▸ **Task**
Collect all lines below with the string "hospital".

▸ **Exercise inputs**
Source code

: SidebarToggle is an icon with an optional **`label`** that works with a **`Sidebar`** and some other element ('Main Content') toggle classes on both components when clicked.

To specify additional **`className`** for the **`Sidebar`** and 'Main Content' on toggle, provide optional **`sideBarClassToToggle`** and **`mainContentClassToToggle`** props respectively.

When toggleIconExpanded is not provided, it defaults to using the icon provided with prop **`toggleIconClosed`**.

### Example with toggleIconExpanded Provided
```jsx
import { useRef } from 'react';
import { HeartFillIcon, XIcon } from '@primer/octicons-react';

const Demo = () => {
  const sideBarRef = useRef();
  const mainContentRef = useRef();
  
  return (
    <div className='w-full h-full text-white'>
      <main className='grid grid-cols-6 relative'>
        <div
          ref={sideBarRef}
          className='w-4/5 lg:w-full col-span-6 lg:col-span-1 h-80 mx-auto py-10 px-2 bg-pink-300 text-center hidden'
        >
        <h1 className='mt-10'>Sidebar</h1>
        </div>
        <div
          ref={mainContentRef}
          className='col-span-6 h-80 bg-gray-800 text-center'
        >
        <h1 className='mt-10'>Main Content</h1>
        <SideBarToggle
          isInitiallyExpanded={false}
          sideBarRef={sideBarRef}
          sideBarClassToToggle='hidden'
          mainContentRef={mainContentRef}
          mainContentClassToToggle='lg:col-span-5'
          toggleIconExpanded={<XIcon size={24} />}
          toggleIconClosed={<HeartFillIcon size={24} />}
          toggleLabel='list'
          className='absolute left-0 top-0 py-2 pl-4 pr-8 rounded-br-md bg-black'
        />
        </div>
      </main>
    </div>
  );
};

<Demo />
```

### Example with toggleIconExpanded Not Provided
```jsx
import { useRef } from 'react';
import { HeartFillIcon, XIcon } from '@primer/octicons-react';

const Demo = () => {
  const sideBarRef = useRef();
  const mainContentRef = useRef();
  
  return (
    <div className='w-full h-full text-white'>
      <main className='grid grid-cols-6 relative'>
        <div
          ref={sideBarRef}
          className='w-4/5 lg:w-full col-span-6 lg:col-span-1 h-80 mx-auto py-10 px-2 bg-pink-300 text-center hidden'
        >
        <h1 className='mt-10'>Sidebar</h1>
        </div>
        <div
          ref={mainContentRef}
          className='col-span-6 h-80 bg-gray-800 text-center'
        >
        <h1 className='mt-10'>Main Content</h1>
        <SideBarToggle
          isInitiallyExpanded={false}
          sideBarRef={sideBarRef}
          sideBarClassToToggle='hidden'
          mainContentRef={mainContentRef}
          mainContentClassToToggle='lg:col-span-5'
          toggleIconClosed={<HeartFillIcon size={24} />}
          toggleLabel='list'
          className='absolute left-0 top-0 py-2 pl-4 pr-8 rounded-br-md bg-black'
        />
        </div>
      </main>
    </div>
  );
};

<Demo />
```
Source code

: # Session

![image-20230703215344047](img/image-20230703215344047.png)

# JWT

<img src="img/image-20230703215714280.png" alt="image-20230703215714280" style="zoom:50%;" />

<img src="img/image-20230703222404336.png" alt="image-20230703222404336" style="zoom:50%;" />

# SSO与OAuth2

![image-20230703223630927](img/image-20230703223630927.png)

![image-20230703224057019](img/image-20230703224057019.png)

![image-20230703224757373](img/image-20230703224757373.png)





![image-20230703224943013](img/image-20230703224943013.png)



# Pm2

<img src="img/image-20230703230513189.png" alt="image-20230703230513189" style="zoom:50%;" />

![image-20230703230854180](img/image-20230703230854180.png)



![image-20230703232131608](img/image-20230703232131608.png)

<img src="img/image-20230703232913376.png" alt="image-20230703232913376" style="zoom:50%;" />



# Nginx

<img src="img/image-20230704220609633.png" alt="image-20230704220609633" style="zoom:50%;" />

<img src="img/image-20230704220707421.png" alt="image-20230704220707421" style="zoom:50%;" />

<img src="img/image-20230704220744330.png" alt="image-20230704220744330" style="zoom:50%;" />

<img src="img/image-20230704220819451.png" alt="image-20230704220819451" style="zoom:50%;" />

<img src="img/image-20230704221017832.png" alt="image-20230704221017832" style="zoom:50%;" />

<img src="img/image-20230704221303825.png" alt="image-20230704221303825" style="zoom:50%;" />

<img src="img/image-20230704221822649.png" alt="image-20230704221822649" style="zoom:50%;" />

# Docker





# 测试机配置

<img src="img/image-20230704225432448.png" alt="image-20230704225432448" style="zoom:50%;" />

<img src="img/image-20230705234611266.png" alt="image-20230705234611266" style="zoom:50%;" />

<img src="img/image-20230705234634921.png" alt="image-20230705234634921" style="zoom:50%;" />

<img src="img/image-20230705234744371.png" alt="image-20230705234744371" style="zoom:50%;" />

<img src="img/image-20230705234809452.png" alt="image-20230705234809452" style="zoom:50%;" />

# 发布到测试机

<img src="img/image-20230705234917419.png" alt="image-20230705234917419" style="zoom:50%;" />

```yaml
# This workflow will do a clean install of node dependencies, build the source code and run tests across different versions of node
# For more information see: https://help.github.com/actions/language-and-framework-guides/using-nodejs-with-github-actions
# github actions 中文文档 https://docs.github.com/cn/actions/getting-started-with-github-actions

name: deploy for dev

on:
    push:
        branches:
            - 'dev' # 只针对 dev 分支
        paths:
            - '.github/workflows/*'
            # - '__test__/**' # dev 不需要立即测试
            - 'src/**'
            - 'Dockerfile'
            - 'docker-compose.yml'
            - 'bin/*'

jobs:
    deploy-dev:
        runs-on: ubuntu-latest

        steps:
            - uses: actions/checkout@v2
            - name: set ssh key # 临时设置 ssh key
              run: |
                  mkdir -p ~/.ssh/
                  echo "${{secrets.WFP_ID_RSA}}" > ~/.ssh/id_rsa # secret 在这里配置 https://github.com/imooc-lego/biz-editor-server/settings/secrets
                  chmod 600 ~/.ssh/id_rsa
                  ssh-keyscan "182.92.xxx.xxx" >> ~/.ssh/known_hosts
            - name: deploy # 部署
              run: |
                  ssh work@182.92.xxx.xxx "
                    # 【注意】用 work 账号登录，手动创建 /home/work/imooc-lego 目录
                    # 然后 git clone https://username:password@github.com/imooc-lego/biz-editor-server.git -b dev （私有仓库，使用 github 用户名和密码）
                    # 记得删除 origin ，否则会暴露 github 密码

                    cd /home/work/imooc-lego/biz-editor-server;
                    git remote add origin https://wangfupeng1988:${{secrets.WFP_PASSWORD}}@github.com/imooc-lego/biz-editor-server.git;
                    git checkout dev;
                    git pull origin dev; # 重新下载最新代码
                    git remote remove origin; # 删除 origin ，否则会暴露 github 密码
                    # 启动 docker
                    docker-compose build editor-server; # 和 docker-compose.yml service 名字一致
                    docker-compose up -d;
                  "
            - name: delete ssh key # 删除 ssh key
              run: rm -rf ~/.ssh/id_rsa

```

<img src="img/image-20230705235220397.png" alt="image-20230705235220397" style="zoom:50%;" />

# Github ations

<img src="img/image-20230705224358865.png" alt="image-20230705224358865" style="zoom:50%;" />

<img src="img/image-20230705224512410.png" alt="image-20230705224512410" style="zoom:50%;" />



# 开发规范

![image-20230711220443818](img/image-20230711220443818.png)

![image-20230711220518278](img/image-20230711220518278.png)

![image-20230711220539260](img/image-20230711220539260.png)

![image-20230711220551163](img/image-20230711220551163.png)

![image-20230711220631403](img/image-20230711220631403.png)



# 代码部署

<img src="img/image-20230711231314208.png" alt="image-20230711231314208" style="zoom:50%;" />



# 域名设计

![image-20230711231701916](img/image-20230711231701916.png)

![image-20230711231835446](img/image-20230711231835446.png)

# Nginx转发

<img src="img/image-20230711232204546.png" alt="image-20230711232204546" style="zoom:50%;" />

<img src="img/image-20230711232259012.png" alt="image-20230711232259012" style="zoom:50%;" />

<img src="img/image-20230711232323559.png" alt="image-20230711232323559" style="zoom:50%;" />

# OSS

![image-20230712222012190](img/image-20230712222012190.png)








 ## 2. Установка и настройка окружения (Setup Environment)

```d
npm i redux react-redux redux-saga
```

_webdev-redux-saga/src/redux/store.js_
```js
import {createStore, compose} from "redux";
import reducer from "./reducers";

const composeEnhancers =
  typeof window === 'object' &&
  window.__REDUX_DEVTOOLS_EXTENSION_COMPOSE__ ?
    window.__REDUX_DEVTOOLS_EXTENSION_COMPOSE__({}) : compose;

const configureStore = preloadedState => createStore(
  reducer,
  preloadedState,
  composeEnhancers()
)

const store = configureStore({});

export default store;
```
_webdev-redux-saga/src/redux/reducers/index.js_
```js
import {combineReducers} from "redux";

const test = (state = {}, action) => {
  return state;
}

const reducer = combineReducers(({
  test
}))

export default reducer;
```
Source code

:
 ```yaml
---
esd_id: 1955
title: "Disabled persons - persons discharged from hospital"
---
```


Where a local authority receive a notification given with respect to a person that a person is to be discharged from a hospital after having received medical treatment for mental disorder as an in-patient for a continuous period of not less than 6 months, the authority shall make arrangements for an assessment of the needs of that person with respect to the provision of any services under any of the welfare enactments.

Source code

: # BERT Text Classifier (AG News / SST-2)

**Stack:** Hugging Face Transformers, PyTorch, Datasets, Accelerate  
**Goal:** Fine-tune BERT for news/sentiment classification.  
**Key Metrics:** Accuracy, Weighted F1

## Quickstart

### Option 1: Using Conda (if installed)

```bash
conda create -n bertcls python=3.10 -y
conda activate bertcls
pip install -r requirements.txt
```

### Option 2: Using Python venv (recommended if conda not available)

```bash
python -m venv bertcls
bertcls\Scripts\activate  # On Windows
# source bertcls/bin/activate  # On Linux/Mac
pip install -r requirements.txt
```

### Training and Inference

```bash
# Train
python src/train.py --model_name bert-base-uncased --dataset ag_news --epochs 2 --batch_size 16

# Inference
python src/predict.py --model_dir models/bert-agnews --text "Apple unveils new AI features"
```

▸ **Exercise output**
title: "Disabled persons - persons discharged from hospital"
Where a local authority receive a notification given with respect to a person that a person is to be discharged from a hospital after having received medical treatment for mental disorder as an in-patient for a continuous period of not less than 6 months, the authority shall make arrangements for an assessment of the needs of that person with respect to the provision of any services under any of the welfare enactments.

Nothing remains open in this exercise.